Ingredients
1
cup dried cherries
1/3
cup brandy
1
box (19.9 oz) Betty Crocker™ Dark Chocolate Fudge Brownie Mix
Water, vegetable oil and egg called for on brownie mix box
3/4
cup hazelnuts (filberts), toasted, skins removed and nuts chopped
12
oz semisweet baking chocolate, chopped
1/2
cup hazelnut spread with cocoa
Preparation
Heat oven to 350°F. Spray 9-inch square pan with cooking spray. In 1-quart saucepan, heat cherries and brandy to simmering over medium heat. Remove from heat; let stand 15 minutes.
Make brownie mix as directed on box, using water, oil and egg, except stirring in cherries, any remaining brandy and 1/2 cup of the hazelnuts. Pour into pan.
Bake 30 to 35 minutes or until toothpick inserted in center comes out clean. Cool in pan on cooling rack 30 minutes. Refrigerate 1 hour.
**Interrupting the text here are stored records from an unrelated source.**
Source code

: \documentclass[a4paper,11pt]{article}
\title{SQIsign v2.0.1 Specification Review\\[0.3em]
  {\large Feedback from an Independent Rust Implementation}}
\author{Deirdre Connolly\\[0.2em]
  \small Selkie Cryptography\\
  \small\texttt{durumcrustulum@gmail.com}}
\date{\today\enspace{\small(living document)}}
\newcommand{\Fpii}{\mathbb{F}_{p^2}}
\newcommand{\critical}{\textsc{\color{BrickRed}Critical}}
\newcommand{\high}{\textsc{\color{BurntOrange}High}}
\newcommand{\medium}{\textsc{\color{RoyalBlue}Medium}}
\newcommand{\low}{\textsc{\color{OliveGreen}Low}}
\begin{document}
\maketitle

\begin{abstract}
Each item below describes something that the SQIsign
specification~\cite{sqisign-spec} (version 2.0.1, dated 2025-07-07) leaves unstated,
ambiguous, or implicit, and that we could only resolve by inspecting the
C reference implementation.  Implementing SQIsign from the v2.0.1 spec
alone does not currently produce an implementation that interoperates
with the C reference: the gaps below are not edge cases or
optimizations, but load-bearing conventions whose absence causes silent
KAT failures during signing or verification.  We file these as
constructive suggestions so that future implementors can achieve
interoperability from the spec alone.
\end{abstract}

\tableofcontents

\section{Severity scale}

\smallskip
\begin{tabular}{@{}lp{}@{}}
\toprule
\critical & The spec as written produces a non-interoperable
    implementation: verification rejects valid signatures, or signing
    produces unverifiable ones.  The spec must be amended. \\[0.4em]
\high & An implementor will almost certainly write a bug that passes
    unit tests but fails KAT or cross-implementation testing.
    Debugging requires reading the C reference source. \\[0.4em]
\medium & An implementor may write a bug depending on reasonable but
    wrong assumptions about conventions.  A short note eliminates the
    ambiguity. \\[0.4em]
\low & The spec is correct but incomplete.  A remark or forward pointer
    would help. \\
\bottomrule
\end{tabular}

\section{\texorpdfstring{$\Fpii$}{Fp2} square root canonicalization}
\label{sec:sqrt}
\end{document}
Line cookie sheet with waxed paper. With spoon, scoop out brownies and shape into 1-inch balls; place on cookie sheet.
In microwavable bowl, microwave baking chocolate uncovered on High 1 minute or until melted, stirring after 30 seconds. Stir in hazelnut spread until well blended. With fork, dip brownie balls, one at a time, into chocolate mixture; tap off excess. Return to cookie sheet. Sprinkle with remaining 1/4 cup hazelnuts. Refrigerate 30 minutes or until set.